Pull every line containing "theoremstyle" out of the material below.
=== TASK MATERIAL ===
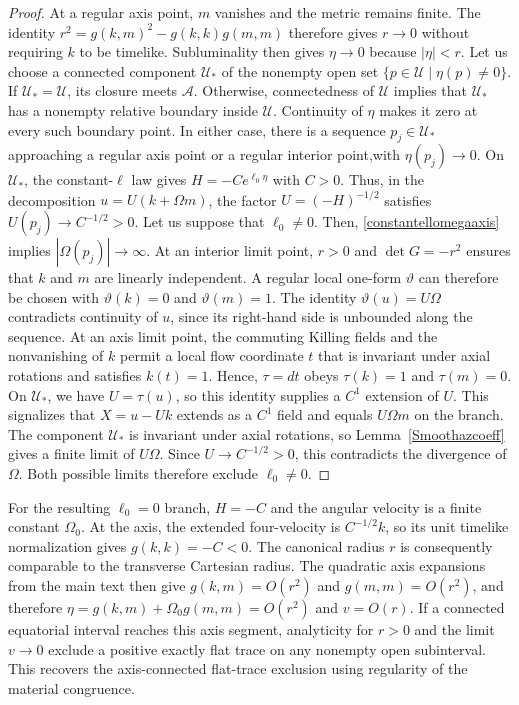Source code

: \documentclass[amsmath,amsfonts,amssymb,aps,pra,superscriptaddress,10pt]{revtex4-2}
\numberwithin{equation}{section}
\theoremstyle{plain}
\theoremstyle{definition}
\theoremstyle{remark}
\theoremstyle{definition}
\newcommand{\ellzero}{\ell_0}
\begin{document}
\begin{proof}
At a regular axis point, $m$ vanishes and the metric remains finite. The identity $r^2=g(k,m)^2-g(k,k)g(m,m)$ therefore gives $r\to 0$ without requiring $k$ to be timelike. Subluminality then gives $\eta\to 0$ because $|\eta|<r$. Let us choose a connected component $\mathcal{U}_*$ of the nonempty open set $\{p\in\mathcal{U}\mid\eta(p)\neq 0\}$. If $\mathcal{U}_*=\mathcal{U}$, its closure meets $\mathcal{A}$. Otherwise, connectedness of $\mathcal{U}$ implies that $\mathcal{U}_*$ has a nonempty relative boundary inside $\mathcal{U}$. Continuity of $\eta$ makes it zero at every such boundary point. In either case, there is a sequence $p_j\in\mathcal{U}_*$ approaching a regular axis point or a regular interior point,with $\eta(p_j)\to 0$. On $\mathcal{U}_*$, the constant-$\ell$ law gives $H=-Ce^{\ellzero\eta}$ with $C>0$. Thus, in the decomposition $u=U(k+\Omega m)$, the factor $U=(-H)^{-1/2}$ satisfies $U(p_j)\to C^{-1/2}>0$. Let us suppose that $\ellzero\neq 0$. Then, \eqref{constantellomegaaxis} implies $|\Omega(p_j)|\to\infty$. At an interior limit point, $r>0$ and $\det G=-r^2$ ensures that $k$ and $m$ are linearly independent. A regular local one-form $\vartheta$ can therefore be chosen with $\vartheta(k)=0$ and $\vartheta(m)=1$. The identity $\vartheta(u)=U\Omega$ contradicts continuity of $u$, since its right-hand side is unbounded along the sequence. At an axis limit point, the commuting Killing fields and the nonvanishing of $k$ permit a local flow coordinate $t$ that is invariant under axial rotations and satisfies $k(t)=1$. Hence, $\tau=dt$ obeys $\tau(k)=1$ and $\tau(m)=0$. On $\mathcal{U}_*$, we have $U=\tau(u)$, so this identity supplies a $C^1$ extension of $U$. This signalizes that $X=u-Uk$ extends as a $C^1$ field and equals $U\Omega m$ on the branch. The component $\mathcal{U}_*$ is invariant under axial rotations, so Lemma~\ref{Smoothazcoeff} gives a finite limit of $U\Omega$. Since $U\to C^{-1/2}>0$, this contradicts the divergence of $\Omega$. Both possible limits therefore exclude $\ellzero\neq 0$.
\end{proof}

For the resulting $\ellzero=0$ branch, $H=-C$ and the angular velocity is a finite constant $\Omega_0$. At the axis, the extended four-velocity is $C^{-1/2}k$, so its unit timelike normalization gives $g(k,k)=-C<0$. The canonical radius $r$ is consequently comparable to the transverse Cartesian radius. The quadratic axis expansions from the main text then give $g(k,m)=O(r^2)$ and $g(m,m)=O(r^2)$, and therefore $\eta=g(k,m)+\Omega_0 g(m,m)=O(r^2)$ and $v=O(r)$. If a connected equatorial interval reaches this axis segment, analyticity for $r>0$ and the limit $v\to 0$ exclude a positive exactly flat trace on any nonempty open subinterval. This recovers the axis-connected flat-trace exclusion using regularity of the material congruence.
\end{document}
===
#### [ANSWER TO THIS PROBLEM]
\theoremstyle{plain}
\theoremstyle{definition}
\theoremstyle{remark}
\theoremstyle{definition}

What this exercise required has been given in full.